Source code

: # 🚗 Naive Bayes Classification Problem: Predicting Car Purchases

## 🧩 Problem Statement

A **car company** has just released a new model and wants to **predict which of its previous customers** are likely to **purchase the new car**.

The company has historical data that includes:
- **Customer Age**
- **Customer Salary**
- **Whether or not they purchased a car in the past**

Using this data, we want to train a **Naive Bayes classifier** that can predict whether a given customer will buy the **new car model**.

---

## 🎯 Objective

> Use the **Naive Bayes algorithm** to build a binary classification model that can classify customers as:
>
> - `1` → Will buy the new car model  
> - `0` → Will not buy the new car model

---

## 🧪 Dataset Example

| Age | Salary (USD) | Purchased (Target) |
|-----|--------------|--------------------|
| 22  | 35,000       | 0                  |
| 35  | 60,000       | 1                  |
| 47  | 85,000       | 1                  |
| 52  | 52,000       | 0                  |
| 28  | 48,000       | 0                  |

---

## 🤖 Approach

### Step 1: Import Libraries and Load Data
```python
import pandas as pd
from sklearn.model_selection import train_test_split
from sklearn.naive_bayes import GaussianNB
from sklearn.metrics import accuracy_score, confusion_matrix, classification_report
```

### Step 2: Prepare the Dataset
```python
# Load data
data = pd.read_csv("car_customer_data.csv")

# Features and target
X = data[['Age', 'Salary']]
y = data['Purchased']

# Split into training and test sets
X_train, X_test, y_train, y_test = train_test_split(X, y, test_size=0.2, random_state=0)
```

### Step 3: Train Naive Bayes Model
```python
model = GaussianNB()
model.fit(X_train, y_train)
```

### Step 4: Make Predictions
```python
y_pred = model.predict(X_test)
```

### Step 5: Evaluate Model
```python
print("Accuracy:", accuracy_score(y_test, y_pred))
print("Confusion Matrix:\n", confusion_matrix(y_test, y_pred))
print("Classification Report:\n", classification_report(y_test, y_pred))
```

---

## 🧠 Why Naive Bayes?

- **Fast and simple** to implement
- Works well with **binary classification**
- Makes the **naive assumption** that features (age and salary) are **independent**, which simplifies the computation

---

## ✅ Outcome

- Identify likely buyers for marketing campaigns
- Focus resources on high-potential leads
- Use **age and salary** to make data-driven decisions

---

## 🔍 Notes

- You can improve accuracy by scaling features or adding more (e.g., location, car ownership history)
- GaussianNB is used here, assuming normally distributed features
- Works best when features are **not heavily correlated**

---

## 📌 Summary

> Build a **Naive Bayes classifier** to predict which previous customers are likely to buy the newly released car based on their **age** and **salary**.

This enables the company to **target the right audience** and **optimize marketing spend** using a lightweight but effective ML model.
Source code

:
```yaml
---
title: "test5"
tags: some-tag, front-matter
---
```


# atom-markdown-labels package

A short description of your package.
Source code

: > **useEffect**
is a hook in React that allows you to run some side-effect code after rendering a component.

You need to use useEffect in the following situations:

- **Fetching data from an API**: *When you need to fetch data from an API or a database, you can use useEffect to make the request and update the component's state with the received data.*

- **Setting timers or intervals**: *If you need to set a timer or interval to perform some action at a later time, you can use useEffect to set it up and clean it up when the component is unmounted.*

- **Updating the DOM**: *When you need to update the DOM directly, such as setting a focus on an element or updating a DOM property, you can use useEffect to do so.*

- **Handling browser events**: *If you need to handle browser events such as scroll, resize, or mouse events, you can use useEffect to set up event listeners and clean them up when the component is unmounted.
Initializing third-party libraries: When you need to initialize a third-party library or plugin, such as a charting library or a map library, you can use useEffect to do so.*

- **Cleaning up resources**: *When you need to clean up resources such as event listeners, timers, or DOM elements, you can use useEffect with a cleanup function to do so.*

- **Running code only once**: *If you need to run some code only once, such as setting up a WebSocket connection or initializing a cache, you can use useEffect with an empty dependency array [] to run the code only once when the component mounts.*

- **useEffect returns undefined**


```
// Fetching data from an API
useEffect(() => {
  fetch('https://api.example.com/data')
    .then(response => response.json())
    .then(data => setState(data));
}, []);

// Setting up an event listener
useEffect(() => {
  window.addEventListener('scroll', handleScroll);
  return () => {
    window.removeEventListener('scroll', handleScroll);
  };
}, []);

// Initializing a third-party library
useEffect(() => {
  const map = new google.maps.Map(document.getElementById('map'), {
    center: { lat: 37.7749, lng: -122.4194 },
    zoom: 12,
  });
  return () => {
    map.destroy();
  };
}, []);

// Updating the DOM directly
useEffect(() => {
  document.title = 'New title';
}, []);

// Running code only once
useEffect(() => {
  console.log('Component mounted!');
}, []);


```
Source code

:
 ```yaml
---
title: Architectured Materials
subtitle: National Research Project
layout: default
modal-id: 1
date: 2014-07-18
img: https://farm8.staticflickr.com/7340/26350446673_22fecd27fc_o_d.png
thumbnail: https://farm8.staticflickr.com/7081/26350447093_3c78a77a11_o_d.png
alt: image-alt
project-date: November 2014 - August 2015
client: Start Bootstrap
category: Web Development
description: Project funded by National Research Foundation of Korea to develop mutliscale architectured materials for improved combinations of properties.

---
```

───

> [TO DO]
Out of the data above, set down the lines from the one with "Using this data, we" to the one with "## 🧪 Dataset Example", both included, exactly as written and with no additions.

> [ANSWER BOX]
Using this data, we want to train a **Naive Bayes classifier** that can predict whether a given customer will buy the **new car model**.

---

## 🎯 Objective

> Use the **Naive Bayes algorithm** to build a binary classification model that can classify customers as:
>
> - `1` → Will buy the new car model  
> - `0` → Will not buy the new car model

---

## 🧪 Dataset Example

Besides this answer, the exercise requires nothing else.